*What is expected*. Using the data below, copy each line that includes the word "similar".

Supplied records below:

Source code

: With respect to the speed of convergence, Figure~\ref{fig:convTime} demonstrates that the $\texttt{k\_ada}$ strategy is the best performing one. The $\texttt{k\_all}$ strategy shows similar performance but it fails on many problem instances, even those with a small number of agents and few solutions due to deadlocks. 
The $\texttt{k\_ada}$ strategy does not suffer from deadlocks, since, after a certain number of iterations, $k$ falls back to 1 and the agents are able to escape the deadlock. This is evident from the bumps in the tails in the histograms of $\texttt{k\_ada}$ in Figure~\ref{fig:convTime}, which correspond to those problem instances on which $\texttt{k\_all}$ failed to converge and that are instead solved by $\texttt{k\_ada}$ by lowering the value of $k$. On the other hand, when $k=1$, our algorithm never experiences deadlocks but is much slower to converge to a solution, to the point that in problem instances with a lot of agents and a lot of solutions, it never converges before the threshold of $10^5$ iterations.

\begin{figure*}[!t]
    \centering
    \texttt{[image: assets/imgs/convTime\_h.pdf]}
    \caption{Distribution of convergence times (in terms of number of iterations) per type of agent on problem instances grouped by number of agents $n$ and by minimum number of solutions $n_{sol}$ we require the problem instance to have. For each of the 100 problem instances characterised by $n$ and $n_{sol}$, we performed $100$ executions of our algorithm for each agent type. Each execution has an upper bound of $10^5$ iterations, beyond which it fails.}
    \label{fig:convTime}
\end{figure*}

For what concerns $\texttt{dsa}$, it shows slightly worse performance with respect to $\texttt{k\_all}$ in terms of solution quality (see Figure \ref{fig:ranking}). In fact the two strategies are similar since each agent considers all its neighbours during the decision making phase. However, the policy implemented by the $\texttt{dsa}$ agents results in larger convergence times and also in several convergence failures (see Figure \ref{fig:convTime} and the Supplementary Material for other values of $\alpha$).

End of Supplied records.

*Final answer*.
: With respect to the speed of convergence, Figure~\ref{fig:convTime} demonstrates that the $\texttt{k\_ada}$ strategy is the best performing one. The $\texttt{k\_all}$ strategy shows similar performance but it fails on many problem instances, even those with a small number of agents and few solutions due to deadlocks. 
For what concerns $\texttt{dsa}$, it shows slightly worse performance with respect to $\texttt{k\_all}$ in terms of solution quality (see Figure \ref{fig:ranking}). In fact the two strategies are similar since each agent considers all its neighbours during the decision making phase. However, the policy implemented by the $\texttt{dsa}$ agents results in larger convergence times and also in several convergence failures (see Figure \ref{fig:convTime} and the Supplementary Material for other values of $\alpha$).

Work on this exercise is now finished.